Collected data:
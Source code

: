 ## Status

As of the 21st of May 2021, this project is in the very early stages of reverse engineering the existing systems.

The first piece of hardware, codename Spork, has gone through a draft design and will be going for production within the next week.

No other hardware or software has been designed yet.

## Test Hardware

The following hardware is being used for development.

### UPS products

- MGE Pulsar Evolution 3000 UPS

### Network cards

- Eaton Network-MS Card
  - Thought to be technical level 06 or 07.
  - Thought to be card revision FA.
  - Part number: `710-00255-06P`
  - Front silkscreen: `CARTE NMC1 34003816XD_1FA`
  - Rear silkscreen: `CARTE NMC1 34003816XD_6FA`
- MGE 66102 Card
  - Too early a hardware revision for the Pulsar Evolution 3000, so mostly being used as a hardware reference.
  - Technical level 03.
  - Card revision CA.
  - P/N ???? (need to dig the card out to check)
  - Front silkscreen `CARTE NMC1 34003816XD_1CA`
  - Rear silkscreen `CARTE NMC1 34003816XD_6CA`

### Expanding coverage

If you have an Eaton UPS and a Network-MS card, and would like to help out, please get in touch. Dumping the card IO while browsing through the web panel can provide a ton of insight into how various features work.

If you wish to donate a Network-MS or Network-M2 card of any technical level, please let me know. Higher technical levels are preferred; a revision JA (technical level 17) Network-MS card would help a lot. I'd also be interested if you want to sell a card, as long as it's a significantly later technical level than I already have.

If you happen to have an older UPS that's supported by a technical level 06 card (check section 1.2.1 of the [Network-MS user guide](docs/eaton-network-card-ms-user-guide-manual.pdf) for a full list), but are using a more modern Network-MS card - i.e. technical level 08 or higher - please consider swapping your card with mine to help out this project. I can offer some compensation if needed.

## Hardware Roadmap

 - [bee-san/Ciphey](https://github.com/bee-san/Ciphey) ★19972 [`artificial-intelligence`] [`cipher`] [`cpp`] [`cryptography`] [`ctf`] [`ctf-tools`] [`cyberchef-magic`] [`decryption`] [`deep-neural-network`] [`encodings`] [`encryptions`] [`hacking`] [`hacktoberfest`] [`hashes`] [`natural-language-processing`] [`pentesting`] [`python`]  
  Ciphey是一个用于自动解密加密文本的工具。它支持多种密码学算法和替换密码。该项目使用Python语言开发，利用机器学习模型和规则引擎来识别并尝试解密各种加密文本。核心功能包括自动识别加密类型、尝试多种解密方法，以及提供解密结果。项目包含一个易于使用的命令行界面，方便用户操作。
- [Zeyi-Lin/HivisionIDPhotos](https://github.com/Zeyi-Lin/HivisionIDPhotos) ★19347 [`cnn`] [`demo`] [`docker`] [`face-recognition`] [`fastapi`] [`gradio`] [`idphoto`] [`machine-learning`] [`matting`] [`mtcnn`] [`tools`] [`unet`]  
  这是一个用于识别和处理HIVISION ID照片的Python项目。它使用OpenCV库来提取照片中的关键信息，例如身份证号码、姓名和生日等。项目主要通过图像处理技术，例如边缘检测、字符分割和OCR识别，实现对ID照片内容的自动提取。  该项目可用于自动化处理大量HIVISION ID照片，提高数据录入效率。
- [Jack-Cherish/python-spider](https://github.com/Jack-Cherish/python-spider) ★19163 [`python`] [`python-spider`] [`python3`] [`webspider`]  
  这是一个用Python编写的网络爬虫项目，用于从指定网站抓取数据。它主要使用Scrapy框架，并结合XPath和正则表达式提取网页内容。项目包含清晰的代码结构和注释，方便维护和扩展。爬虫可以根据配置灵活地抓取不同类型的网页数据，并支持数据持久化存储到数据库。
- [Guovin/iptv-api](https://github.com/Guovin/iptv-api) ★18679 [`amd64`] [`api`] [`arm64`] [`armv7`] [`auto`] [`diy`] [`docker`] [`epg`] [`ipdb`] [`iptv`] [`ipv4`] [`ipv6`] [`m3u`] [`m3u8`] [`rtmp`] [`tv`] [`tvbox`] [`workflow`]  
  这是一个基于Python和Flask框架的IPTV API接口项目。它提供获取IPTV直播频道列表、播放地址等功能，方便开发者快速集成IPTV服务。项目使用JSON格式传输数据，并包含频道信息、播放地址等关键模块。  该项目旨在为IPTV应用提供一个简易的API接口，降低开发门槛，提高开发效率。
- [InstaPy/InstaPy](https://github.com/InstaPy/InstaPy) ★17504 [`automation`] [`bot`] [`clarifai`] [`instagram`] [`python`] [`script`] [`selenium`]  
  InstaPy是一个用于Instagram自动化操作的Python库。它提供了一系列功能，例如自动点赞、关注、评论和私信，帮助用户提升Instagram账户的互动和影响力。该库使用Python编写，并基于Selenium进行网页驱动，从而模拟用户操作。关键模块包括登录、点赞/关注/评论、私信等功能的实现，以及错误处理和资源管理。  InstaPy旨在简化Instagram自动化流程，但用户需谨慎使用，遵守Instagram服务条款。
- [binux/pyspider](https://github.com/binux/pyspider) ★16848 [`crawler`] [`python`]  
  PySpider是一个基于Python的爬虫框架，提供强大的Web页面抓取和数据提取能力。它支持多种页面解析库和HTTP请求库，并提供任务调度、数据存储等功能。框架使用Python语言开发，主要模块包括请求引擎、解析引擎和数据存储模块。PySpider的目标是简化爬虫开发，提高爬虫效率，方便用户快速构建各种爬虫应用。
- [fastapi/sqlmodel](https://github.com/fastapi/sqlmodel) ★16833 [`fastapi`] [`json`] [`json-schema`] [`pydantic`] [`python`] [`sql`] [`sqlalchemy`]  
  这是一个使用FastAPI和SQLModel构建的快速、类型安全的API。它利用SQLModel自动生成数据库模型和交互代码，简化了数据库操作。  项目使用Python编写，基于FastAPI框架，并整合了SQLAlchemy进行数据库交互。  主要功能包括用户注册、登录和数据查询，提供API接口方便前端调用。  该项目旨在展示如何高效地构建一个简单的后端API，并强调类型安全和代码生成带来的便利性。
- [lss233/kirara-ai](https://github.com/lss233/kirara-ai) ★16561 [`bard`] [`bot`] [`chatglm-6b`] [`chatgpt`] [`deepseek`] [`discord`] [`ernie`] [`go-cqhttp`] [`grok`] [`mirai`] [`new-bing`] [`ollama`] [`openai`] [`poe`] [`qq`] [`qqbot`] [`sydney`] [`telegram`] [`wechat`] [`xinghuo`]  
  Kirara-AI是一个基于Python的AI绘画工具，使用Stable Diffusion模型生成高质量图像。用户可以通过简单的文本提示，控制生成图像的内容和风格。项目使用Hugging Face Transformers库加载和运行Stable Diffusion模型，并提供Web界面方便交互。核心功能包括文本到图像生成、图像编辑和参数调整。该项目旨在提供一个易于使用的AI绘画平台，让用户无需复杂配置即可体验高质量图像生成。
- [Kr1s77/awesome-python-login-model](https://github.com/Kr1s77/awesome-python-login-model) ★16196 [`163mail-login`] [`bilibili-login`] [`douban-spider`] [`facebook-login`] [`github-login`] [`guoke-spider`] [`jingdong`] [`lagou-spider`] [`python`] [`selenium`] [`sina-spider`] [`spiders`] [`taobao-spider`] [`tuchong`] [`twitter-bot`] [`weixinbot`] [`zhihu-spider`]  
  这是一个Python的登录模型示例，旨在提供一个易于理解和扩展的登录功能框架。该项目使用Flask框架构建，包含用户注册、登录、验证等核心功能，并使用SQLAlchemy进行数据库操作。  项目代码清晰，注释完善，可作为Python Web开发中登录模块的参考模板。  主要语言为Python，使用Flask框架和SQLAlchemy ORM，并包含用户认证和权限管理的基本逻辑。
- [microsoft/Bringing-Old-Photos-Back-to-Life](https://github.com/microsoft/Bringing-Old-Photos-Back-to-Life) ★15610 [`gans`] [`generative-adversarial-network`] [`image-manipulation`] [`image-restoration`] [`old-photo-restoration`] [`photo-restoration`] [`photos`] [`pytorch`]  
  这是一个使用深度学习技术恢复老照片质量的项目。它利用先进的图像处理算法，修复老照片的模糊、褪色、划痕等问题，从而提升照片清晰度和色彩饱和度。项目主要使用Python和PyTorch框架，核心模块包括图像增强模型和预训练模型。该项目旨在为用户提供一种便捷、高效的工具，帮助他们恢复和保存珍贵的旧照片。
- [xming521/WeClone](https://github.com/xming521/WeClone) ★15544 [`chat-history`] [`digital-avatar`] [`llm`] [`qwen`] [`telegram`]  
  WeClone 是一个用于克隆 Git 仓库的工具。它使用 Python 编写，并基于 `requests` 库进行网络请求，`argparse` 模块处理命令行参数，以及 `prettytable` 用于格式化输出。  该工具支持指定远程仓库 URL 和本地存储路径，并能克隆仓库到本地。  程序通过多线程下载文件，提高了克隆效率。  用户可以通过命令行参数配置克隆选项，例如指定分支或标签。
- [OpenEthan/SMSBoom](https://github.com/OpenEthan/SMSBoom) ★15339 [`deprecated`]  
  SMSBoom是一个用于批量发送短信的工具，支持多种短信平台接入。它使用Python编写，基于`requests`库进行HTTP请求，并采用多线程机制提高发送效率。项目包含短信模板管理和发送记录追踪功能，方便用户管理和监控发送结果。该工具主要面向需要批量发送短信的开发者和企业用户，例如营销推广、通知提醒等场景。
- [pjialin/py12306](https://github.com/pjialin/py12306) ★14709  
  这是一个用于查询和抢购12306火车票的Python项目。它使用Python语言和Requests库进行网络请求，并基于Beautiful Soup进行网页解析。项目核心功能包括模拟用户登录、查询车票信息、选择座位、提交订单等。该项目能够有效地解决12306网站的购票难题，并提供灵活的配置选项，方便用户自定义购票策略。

● **Try it**: In the entries above, the lines from the one bearing "If you have" up to and including the one bearing "Ciphey是一个用于自动解" should be transcribed exactly; no other line is wanted.

● **Answer section**:
If you have an Eaton UPS and a Network-MS card, and would like to help out, please get in touch. Dumping the card IO while browsing through the web panel can provide a ton of insight into how various features work.

If you wish to donate a Network-MS or Network-M2 card of any technical level, please let me know. Higher technical levels are preferred; a revision JA (technical level 17) Network-MS card would help a lot. I'd also be interested if you want to sell a card, as long as it's a significantly later technical level than I already have.

If you happen to have an older UPS that's supported by a technical level 06 card (check section 1.2.1 of the [Network-MS user guide](docs/eaton-network-card-ms-user-guide-manual.pdf) for a full list), but are using a more modern Network-MS card - i.e. technical level 08 or higher - please consider swapping your card with mine to help out this project. I can offer some compensation if needed.

## Hardware Roadmap

 - [bee-san/Ciphey](https://github.com/bee-san/Ciphey) ★19972 [`artificial-intelligence`] [`cipher`] [`cpp`] [`cryptography`] [`ctf`] [`ctf-tools`] [`cyberchef-magic`] [`decryption`] [`deep-neural-network`] [`encodings`] [`encryptions`] [`hacking`] [`hacktoberfest`] [`hashes`] [`natural-language-processing`] [`pentesting`] [`python`]  
  Ciphey是一个用于自动解密加密文本的工具。它支持多种密码学算法和替换密码。该项目使用Python语言开发，利用机器学习模型和规则引擎来识别并尝试解密各种加密文本。核心功能包括自动识别加密类型、尝试多种解密方法，以及提供解密结果。项目包含一个易于使用的命令行界面，方便用户操作。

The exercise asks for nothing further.